__EXERCISE AIM__.
Look through the data below. Collect every line where the word "statement" occurs.
+++ MATERIAL TO PROCESS
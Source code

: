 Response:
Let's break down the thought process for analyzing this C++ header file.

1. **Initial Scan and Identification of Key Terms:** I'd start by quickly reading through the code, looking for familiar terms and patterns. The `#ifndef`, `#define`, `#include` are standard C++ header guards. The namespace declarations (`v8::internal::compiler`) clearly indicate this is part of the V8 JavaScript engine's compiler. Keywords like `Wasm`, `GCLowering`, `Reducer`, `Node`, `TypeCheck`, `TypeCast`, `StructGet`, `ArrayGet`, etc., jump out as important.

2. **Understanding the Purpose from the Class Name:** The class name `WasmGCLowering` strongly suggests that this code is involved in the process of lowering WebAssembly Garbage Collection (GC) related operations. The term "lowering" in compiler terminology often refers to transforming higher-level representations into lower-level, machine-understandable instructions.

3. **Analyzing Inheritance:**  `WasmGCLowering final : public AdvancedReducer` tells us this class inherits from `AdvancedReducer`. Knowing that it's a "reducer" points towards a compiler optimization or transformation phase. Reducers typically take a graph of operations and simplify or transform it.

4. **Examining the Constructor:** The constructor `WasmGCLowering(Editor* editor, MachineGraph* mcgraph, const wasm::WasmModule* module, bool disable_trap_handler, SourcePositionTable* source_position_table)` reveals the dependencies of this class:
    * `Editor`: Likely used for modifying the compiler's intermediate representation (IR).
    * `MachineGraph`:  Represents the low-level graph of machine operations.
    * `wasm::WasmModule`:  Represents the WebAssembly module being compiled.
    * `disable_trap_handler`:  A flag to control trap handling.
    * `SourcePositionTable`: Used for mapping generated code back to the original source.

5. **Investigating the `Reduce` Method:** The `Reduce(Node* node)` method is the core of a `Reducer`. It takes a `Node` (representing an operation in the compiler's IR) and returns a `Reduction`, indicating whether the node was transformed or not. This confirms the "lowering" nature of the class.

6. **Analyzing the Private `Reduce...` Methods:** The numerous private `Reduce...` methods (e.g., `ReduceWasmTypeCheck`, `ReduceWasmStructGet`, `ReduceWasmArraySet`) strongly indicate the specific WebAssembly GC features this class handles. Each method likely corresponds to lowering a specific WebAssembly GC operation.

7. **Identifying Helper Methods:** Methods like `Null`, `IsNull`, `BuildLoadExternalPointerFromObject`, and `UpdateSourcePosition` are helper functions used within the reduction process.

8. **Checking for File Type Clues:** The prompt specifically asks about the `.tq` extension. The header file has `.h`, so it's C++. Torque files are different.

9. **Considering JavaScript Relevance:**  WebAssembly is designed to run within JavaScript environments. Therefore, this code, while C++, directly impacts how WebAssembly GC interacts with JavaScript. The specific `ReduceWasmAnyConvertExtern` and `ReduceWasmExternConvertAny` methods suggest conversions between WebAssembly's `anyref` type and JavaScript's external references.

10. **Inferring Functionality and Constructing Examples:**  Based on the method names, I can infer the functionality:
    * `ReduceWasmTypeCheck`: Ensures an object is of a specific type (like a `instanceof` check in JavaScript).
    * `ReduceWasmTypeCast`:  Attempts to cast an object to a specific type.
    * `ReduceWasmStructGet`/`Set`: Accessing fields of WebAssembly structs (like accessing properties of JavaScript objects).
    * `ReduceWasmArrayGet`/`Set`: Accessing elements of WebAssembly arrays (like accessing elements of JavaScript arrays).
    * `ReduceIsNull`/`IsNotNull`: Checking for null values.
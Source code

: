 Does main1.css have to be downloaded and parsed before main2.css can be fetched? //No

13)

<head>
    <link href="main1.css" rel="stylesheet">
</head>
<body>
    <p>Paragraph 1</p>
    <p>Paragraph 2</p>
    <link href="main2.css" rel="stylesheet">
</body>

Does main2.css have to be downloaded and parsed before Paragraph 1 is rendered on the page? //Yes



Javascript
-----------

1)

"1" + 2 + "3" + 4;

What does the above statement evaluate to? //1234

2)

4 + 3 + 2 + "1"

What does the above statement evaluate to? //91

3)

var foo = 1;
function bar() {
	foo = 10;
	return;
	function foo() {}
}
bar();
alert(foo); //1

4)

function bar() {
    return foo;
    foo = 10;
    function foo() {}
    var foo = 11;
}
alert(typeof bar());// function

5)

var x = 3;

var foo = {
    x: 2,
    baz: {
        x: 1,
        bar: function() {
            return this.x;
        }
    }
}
++++++
__THE COMPLETED TASK__.
What does the above statement evaluate to? //1234
What does the above statement evaluate to? //91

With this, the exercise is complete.